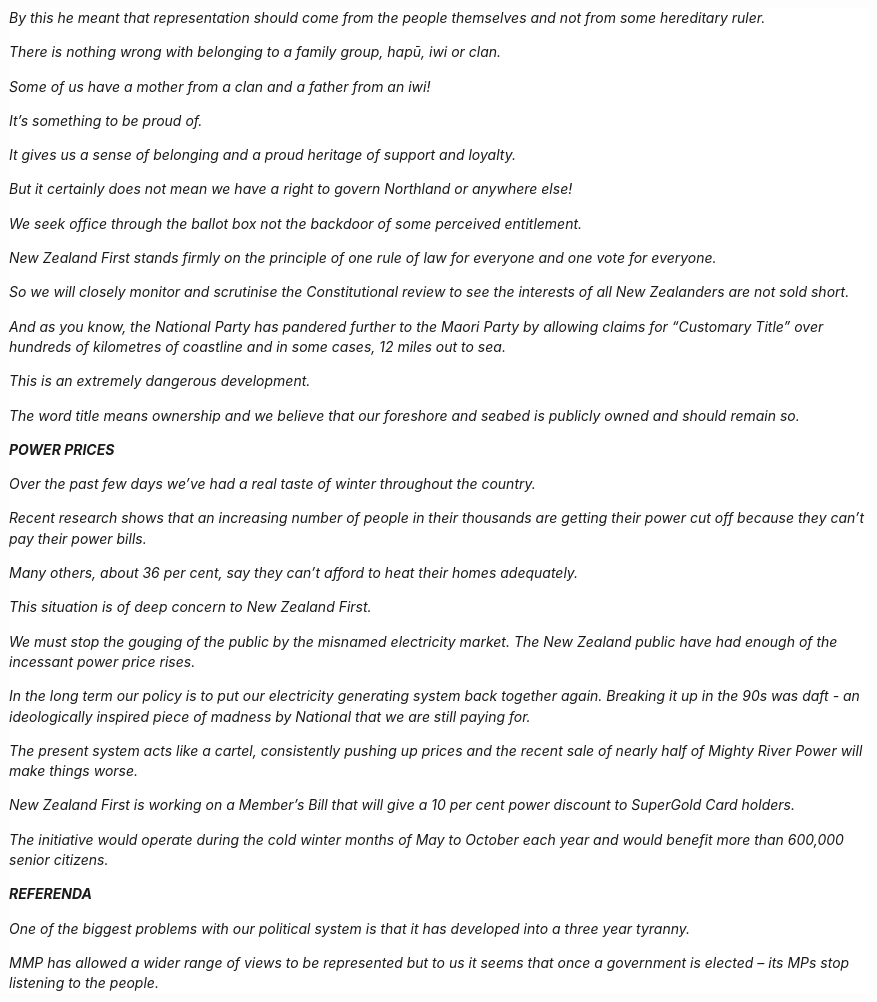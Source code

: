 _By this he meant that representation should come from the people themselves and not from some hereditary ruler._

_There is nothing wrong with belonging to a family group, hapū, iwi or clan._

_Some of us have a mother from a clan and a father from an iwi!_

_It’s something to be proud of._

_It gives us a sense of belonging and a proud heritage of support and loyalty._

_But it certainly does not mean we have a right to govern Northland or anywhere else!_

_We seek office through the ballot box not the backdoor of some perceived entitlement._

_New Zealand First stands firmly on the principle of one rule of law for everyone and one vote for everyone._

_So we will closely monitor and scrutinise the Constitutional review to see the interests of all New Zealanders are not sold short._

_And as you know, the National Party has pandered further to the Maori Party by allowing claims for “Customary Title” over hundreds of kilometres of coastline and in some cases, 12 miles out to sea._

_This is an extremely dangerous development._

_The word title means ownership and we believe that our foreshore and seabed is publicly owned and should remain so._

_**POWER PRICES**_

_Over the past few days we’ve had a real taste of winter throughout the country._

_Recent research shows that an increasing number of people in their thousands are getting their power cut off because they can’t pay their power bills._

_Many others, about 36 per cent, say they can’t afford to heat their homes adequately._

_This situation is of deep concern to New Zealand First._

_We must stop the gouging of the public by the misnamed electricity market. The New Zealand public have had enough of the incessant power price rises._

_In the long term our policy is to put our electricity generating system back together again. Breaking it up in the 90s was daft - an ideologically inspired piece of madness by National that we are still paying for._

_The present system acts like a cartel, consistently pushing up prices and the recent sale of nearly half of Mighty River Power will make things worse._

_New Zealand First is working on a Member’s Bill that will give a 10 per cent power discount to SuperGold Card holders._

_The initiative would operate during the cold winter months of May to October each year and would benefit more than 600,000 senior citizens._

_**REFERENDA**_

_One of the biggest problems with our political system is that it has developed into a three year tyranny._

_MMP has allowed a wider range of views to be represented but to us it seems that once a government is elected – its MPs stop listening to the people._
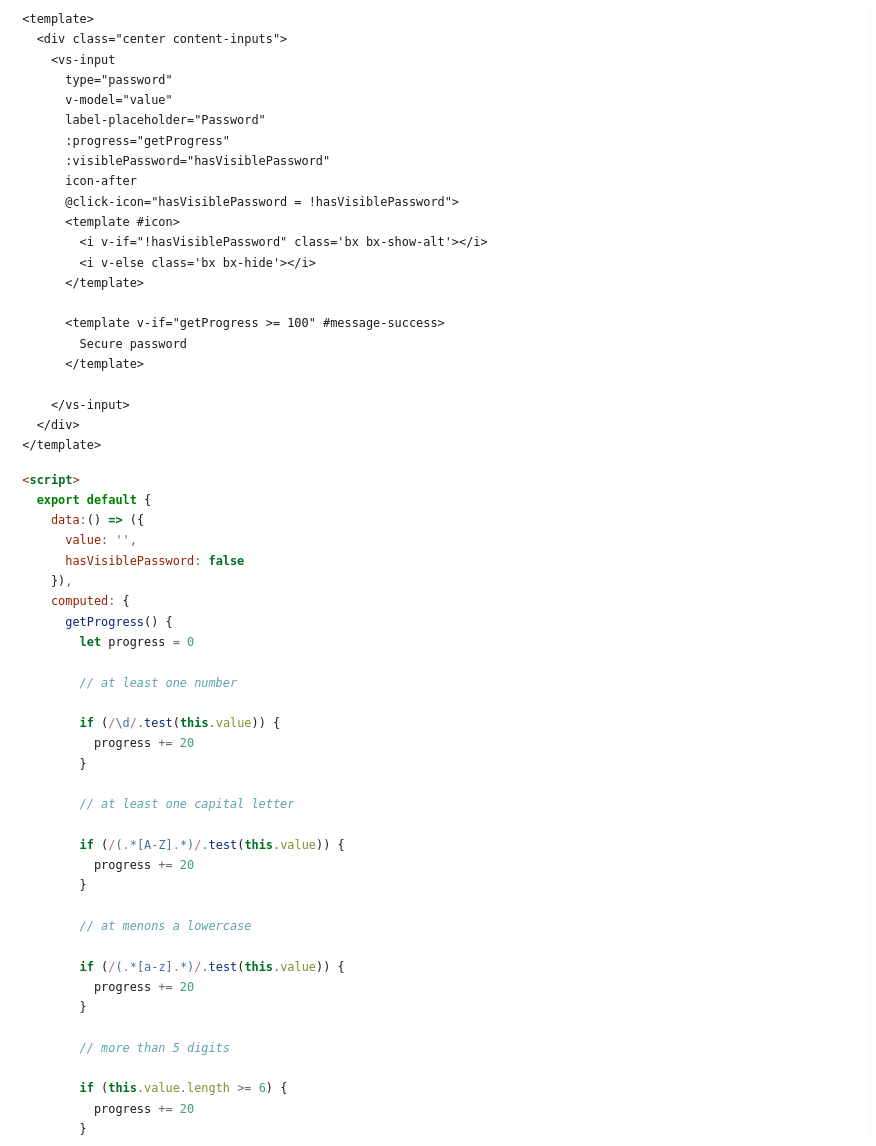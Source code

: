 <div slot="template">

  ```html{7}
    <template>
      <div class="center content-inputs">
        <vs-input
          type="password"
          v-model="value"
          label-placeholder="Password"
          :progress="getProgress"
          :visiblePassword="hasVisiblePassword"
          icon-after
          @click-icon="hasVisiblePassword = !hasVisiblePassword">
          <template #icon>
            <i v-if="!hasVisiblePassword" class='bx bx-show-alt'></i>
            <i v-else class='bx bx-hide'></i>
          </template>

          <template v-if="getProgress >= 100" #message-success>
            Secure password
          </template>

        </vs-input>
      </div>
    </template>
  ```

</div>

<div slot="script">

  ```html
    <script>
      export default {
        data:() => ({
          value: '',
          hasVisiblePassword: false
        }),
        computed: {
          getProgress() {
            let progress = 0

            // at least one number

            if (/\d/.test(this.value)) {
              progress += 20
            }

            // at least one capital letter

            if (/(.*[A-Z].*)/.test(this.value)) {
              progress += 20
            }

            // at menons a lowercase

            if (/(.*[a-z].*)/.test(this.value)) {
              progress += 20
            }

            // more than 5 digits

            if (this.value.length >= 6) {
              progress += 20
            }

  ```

------------------------------

__Exercise description__: List every line in the records above that contains the word "with".

__The answer__:
_There is nothing wrong with belonging to a family group, hapū, iwi or clan._
_One of the biggest problems with our political system is that it has developed into a three year tyranny._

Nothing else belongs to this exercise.